# Source material
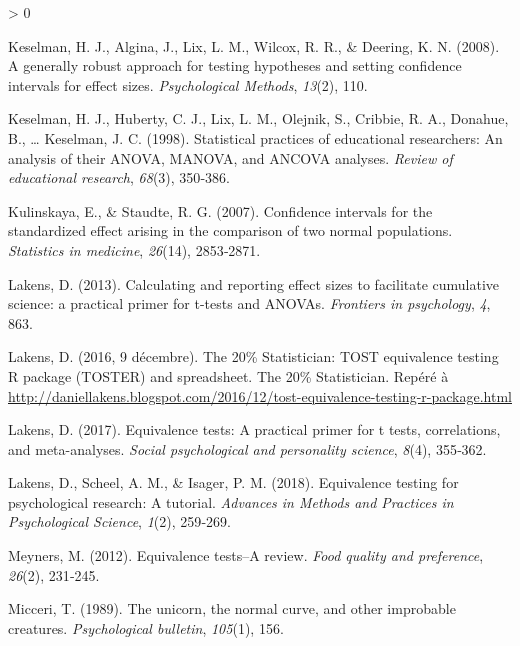 \documentclass[
  12pt,
  french,
]{article}
\newlength{\cslhangindent}
\newenvironment{CSLReferences}[2] %
 {%
  \setlength{\parindent}{0pt}
  \ifodd #1 \everypar{\setlength{\hangindent}{\cslhangindent}}\ignorespaces\fi
  \ifnum #2 > 0
  \setlength{\parskip}{#2\baselineskip}
  \fi
 }%
 {}
\begin{document}
\begin{CSLReferences}{1}{0}
\leavevmode\hypertarget{ref-keselman_generally_2008}{}%
Keselman, H. J., Algina, J., Lix, L. M., Wilcox, R. R., \& Deering, K.
N. (2008). A generally robust approach for testing hypotheses and
setting confidence intervals for effect sizes. \emph{Psychological
Methods}, \emph{13}(2), 110.

\leavevmode\hypertarget{ref-keselman_statistical_1998}{}%
Keselman, H. J., Huberty, C. J., Lix, L. M., Olejnik, S., Cribbie, R.
A., Donahue, B., \ldots{} Keselman, J. C. (1998). Statistical practices
of educational researchers: An analysis of their {ANOVA}, {MANOVA}, and
{ANCOVA} analyses. \emph{Review of educational research}, \emph{68}(3),
350‑386.

\leavevmode\hypertarget{ref-kulinskaya_confidence_2007}{}%
Kulinskaya, E., \& Staudte, R. G. (2007). Confidence intervals for the
standardized effect arising in the comparison of two normal populations.
\emph{Statistics in medicine}, \emph{26}(14), 2853‑2871.

\leavevmode\hypertarget{ref-lakens_calculating_2013}{}%
Lakens, D. (2013). Calculating and reporting effect sizes to facilitate
cumulative science: a practical primer for t-tests and {ANOVAs}.
\emph{Frontiers in psychology}, \emph{4}, 863.

\leavevmode\hypertarget{ref-lakens_20_2016}{}%
Lakens, D. (2016, 9 décembre). The 20\% Statistician: {TOST} equivalence
testing R package ({TOSTER}) and spreadsheet. The 20\% Statistician.
Repéré à
\url{http://daniellakens.blogspot.com/2016/12/tost-equivalence-testing-r-package.html}

\leavevmode\hypertarget{ref-lakens_equivalence_2017}{}%
Lakens, D. (2017). Equivalence tests: A practical primer for t tests,
correlations, and meta-analyses. \emph{Social psychological and
personality science}, \emph{8}(4), 355‑362.

\leavevmode\hypertarget{ref-lakens_equivalence_2018}{}%
Lakens, D., Scheel, A. M., \& Isager, P. M. (2018). Equivalence testing
for psychological research: A tutorial. \emph{Advances in Methods and
Practices in Psychological Science}, \emph{1}(2), 259‑269.

\leavevmode\hypertarget{ref-meyners_equivalence_2012}{}%
Meyners, M. (2012). Equivalence tests--A review. \emph{Food quality and
preference}, \emph{26}(2), 231‑245.

\leavevmode\hypertarget{ref-micceri_unicorn_1989}{}%
Micceri, T. (1989). The unicorn, the normal curve, and other improbable
creatures. \emph{Psychological bulletin}, \emph{105}(1), 156.


\end{CSLReferences}
\end{document}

# Instructions for the task
From the listing above, pick out each line where the word "CSLReferences" appears.

# Completed task
\newenvironment{CSLReferences}[2] %
\begin{CSLReferences}{1}{0}
\end{CSLReferences}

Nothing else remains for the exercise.